WHAT YOU ARE ASKED TO DO.
Go over the listing below line by line, and return each one holding the string "Purpose".

THE RECORDS.

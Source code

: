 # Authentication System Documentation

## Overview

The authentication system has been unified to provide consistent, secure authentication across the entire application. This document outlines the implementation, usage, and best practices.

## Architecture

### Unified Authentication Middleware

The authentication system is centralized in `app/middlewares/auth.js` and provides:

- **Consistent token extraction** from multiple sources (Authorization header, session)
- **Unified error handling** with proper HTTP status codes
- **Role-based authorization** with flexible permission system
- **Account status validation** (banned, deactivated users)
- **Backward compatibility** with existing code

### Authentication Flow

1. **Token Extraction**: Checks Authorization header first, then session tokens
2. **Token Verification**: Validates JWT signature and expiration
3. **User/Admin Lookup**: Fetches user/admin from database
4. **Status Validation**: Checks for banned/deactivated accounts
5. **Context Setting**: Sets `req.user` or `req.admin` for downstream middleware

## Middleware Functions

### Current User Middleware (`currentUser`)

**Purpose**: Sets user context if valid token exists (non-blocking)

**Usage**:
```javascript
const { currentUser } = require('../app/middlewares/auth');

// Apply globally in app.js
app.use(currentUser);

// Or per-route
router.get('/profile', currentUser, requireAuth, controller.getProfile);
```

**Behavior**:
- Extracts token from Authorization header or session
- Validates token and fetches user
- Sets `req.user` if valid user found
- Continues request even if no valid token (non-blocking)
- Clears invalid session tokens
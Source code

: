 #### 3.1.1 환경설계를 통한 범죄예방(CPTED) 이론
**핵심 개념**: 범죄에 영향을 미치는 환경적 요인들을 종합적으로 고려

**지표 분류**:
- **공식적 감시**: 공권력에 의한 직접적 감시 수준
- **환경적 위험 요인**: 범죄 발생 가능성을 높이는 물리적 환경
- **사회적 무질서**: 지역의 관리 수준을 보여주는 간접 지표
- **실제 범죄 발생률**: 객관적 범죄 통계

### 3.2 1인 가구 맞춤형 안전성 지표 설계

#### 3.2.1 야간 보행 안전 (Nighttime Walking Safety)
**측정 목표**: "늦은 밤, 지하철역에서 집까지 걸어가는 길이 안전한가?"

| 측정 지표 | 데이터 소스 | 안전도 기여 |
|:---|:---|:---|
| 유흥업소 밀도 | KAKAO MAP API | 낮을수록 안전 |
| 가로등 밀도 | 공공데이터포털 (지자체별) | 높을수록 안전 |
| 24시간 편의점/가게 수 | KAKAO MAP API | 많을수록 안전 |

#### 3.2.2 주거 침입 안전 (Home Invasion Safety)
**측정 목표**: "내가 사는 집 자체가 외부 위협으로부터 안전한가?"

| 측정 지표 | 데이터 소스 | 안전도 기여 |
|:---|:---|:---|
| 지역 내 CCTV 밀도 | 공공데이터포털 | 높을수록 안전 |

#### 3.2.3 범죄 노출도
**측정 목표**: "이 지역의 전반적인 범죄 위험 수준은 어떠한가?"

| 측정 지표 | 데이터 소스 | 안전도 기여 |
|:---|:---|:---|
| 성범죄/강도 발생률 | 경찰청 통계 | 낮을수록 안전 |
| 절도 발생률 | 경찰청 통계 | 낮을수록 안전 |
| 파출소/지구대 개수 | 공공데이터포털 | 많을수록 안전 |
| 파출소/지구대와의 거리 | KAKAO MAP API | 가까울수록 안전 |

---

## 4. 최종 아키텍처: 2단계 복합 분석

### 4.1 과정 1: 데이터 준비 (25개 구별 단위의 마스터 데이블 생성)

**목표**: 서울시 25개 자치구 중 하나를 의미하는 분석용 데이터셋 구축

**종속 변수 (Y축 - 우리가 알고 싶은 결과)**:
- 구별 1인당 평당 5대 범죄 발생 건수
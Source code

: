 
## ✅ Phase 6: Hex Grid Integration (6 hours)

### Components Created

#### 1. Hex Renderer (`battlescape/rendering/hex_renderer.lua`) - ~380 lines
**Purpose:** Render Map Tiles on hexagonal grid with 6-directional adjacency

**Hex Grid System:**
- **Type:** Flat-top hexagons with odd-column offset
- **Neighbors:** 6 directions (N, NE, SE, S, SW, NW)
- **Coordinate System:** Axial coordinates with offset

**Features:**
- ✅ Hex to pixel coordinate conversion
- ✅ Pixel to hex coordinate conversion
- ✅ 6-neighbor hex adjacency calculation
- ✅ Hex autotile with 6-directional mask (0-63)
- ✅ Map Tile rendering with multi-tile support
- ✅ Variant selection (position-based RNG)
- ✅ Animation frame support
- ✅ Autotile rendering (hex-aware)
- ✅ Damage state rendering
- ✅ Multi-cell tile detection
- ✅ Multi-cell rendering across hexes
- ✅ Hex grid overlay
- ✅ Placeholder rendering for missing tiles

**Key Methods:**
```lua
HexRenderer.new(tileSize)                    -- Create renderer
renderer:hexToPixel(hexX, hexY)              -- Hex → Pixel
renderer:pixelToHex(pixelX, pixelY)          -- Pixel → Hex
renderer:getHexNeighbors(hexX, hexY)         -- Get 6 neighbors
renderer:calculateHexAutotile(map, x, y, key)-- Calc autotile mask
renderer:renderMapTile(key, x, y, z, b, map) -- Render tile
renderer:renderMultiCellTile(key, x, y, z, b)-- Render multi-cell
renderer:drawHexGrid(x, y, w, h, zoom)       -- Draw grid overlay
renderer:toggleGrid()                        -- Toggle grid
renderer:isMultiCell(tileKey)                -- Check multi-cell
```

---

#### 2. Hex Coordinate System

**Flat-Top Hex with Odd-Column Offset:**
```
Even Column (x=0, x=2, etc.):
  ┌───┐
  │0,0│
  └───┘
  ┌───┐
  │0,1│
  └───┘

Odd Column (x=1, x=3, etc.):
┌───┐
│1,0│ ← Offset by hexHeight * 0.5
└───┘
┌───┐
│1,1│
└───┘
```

THE COMPLETED TASK.
**Purpose**: Sets user context if valid token exists (non-blocking)
**Purpose:** Render Map Tiles on hexagonal grid with 6-directional adjacency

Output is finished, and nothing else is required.